+++ DATASET CONTENT +++

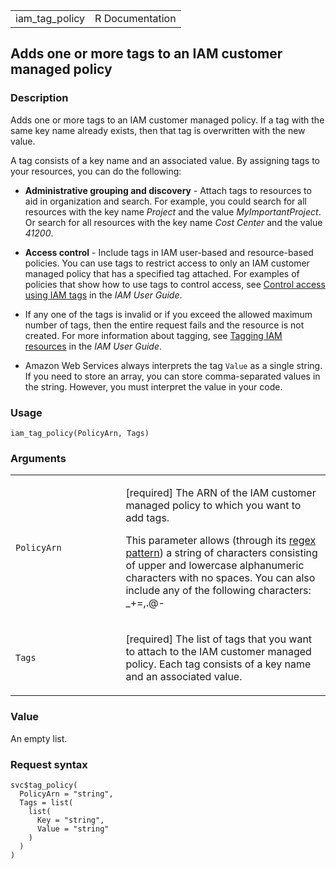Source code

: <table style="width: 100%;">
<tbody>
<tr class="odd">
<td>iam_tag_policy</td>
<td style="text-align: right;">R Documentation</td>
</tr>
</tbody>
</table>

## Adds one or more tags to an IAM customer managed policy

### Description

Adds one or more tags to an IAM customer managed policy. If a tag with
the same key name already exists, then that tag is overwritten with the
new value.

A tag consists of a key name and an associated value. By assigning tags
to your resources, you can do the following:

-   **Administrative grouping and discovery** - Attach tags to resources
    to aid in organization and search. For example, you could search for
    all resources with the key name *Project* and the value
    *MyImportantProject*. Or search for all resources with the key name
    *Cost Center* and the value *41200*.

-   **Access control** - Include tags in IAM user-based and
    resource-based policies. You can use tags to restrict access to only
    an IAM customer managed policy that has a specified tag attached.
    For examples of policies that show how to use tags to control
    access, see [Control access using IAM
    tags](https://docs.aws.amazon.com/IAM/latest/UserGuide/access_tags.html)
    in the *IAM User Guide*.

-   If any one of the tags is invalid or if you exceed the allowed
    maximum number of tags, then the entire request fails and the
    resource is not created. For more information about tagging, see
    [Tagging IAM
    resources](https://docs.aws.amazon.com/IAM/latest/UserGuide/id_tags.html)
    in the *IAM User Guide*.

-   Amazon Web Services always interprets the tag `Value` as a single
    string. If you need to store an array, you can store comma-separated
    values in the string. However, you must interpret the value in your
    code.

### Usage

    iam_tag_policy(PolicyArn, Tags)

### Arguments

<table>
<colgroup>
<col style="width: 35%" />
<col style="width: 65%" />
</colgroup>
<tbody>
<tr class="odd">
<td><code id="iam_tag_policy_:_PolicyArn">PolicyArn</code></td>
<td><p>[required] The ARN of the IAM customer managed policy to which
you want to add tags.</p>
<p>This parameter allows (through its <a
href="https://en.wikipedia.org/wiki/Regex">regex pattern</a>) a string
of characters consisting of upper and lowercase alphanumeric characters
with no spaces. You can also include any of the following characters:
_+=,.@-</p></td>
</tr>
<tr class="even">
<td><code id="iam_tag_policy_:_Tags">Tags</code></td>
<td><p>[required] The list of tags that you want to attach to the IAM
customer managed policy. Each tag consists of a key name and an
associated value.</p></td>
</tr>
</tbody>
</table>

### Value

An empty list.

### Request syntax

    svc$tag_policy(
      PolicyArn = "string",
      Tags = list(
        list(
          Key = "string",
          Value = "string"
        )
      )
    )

+++
+++ DATASET CONTENT +++

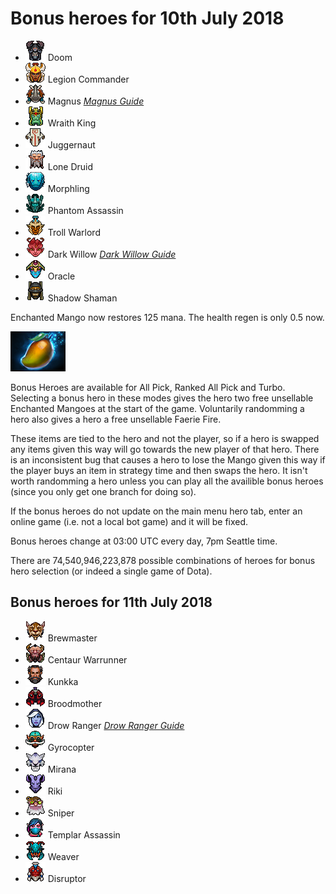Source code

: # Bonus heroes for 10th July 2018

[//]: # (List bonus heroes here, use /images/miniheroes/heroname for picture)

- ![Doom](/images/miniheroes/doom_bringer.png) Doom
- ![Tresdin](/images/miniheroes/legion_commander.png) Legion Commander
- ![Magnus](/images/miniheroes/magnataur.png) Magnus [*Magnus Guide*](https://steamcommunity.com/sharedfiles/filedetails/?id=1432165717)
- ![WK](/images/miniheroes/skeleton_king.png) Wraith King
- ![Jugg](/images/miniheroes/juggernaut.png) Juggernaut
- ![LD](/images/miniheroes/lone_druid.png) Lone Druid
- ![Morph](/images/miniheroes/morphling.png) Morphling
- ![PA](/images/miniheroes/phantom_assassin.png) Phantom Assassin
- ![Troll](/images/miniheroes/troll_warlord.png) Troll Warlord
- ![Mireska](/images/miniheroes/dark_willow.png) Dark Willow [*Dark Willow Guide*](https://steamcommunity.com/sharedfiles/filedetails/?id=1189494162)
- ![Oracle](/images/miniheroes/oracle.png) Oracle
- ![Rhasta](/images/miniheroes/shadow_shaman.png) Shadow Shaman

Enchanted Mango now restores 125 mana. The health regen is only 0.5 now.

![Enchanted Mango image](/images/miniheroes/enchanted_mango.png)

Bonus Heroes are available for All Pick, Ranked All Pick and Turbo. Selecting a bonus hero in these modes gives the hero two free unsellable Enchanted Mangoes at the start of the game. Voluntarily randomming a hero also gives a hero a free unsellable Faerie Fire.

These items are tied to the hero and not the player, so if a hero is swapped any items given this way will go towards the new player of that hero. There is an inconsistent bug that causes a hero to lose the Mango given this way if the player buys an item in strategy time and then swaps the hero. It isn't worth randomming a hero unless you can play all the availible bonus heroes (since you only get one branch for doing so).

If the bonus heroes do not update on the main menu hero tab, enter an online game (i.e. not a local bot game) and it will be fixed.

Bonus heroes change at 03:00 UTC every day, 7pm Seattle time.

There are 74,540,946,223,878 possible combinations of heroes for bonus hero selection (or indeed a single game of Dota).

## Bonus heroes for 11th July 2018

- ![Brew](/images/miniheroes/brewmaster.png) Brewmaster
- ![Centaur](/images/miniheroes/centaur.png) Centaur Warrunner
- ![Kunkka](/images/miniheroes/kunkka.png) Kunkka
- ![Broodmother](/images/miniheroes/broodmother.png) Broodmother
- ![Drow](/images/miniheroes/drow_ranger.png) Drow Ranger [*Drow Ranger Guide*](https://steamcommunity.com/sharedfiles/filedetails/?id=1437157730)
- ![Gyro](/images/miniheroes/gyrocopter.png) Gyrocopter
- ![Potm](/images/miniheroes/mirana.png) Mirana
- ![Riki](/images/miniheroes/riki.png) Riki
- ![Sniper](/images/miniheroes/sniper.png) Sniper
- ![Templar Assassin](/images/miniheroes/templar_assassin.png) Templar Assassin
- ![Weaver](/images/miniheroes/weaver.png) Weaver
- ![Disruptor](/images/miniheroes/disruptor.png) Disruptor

+++
+++ DATASET CONTENT +++

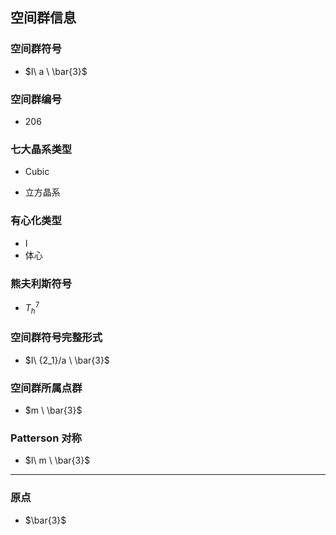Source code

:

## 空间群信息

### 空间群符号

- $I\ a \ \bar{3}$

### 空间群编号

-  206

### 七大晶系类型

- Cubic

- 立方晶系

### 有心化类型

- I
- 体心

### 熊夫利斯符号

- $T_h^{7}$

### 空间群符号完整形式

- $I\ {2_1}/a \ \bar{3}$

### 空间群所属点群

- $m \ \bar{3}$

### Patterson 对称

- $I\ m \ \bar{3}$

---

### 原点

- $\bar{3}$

+++

## WHAT TO WORK ON:
Report each line of the entries where the word "resources" occurs.

## SOLUTION FOR THIS TASK:
to your resources, you can do the following:
-   **Administrative grouping and discovery** - Attach tags to resources
    all resources with the key name *Project* and the value
    *MyImportantProject*. Or search for all resources with the key name
    resources](https://docs.aws.amazon.com/IAM/latest/UserGuide/id_tags.html)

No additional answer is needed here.